In 2008, designer Donald X. Vaccarino had debuted a game called Dominion. Like Magic: The Gathering, it pitted players against one another with decks of cards they had personally constructed. But Dominion’s innovation was in incorporating the deck-building process into the game itself. Players would compete to acquire the most effective cards from a shared pool, building effective strategies and combinations into their decks as the game progressed.

The concept proved hugely popular. Dominion sold well, won the coveted Spiel des Jahres (Game of the Year) award and inspired a host of subsequent games including Thunderstone, Marvel Legendary and Star Realms, all of which took the original deck-building formula in new directions.

But it was a phone call from fellow designer Mike Elliott that first led Lang to experiment with the idea.

“Mike called me and said: ‘What do you think about Dominion with dice?’” he said.

“I thought it sounded amazing, and we talked about it then and there. After about a 45 minute phone call we had the concept worked out, and then I flew down to Seattle to work on a prototype with him.”
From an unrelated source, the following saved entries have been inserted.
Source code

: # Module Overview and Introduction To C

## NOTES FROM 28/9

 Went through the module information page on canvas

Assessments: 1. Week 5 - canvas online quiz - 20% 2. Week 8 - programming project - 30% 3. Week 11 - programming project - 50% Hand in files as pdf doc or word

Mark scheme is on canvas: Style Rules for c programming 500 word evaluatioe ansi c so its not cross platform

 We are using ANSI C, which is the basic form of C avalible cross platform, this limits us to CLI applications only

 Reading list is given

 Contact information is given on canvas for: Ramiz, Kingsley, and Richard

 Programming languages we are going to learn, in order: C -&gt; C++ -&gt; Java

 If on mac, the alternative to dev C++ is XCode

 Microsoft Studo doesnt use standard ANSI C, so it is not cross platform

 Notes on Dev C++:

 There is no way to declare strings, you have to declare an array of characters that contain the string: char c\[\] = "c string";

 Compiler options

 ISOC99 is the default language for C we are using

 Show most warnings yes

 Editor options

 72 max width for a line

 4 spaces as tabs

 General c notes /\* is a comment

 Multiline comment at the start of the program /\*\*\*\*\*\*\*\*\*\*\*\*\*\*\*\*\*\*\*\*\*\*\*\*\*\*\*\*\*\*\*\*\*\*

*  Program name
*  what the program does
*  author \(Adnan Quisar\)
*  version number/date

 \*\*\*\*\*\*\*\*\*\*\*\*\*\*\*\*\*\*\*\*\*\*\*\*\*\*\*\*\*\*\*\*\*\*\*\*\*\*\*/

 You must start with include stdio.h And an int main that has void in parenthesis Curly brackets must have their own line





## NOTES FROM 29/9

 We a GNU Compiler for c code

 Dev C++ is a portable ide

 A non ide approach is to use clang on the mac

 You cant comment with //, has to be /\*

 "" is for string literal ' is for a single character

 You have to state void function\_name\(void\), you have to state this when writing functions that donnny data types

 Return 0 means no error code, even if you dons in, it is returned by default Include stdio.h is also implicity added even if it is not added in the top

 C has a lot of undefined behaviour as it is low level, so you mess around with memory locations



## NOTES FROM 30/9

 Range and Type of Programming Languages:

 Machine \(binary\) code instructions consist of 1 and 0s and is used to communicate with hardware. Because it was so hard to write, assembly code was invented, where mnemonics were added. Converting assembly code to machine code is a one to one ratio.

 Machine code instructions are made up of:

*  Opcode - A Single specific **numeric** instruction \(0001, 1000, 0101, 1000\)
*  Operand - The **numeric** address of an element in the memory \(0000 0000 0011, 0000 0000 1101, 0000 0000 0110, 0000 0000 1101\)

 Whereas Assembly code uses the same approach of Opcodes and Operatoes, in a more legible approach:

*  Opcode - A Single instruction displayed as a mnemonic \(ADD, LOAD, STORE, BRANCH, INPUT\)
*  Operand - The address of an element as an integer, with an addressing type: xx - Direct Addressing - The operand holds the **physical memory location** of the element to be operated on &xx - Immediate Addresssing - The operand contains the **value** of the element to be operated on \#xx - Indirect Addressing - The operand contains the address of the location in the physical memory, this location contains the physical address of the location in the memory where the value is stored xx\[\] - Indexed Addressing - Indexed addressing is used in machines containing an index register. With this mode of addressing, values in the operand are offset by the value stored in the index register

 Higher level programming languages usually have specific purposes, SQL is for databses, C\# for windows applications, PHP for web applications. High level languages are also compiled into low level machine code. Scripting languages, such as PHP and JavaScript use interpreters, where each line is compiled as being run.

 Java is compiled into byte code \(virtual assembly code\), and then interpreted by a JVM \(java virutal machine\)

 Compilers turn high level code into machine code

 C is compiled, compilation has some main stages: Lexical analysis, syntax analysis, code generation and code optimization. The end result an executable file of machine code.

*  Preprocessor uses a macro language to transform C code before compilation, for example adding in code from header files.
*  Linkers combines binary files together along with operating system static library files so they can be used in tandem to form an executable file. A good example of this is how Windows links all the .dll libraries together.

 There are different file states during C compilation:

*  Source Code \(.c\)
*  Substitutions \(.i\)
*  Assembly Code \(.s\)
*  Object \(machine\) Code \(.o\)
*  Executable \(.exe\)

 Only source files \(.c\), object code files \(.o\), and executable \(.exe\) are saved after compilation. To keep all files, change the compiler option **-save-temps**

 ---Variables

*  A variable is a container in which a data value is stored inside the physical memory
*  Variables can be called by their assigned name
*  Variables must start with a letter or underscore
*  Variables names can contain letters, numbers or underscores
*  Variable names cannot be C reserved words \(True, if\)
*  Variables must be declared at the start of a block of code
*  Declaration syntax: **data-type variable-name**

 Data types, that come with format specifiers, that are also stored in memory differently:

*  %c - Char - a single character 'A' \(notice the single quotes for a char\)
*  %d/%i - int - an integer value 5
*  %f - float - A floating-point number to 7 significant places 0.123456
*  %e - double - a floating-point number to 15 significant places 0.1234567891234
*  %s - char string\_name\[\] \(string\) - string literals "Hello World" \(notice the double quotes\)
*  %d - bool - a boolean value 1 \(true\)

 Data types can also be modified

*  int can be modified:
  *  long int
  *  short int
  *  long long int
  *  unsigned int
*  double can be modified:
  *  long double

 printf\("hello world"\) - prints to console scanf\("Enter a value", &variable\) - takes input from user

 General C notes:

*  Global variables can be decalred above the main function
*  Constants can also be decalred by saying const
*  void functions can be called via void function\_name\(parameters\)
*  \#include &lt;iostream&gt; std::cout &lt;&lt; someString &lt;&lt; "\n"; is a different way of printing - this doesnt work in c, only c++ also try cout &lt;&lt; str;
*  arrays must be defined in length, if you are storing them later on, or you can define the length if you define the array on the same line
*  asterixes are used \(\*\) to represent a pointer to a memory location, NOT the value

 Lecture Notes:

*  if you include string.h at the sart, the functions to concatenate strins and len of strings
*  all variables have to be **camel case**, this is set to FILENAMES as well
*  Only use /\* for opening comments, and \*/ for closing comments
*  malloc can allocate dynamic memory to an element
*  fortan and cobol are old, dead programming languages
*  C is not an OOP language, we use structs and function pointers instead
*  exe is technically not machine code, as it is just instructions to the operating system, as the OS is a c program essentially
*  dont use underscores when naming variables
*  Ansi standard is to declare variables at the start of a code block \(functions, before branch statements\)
The result was Quarriors, a “dice building” game that cast players as rival mystics. Where deck building games had used collections of cards to represent different characters, equipment or abilities, Lang and Elliott’s design gave players a pool of dice they would expand over the course of the game. Different custom dice would represent new spells and creatures in players’ arsenals, adding new possibilities as the game unfolded. 

Lang said the addition of dice added a new spin to the tried and tested deck building formula.

“There’s definitely a tactile thing about rolling lots of dice,” he said. “But we also wanted to add an element of luck to the game.”

“If you look at Dominion and a lot of the games that came after it, they’re very skill-intensive. A better player will beat a worse player about 80% of the time. That can be a real barrier to entry. If you introduce a degree of luck then you close that skill gap between the players, and that made Quarriors a lot more accessible to people picking it up for the first time.” 

Lang and Elliott sent their prototype to multiple game designers, but while most liked the game, they all raised the same problem with the design. With 240 dice in the prototype, Quarriors would be prohibitively expensive to produce and distribute.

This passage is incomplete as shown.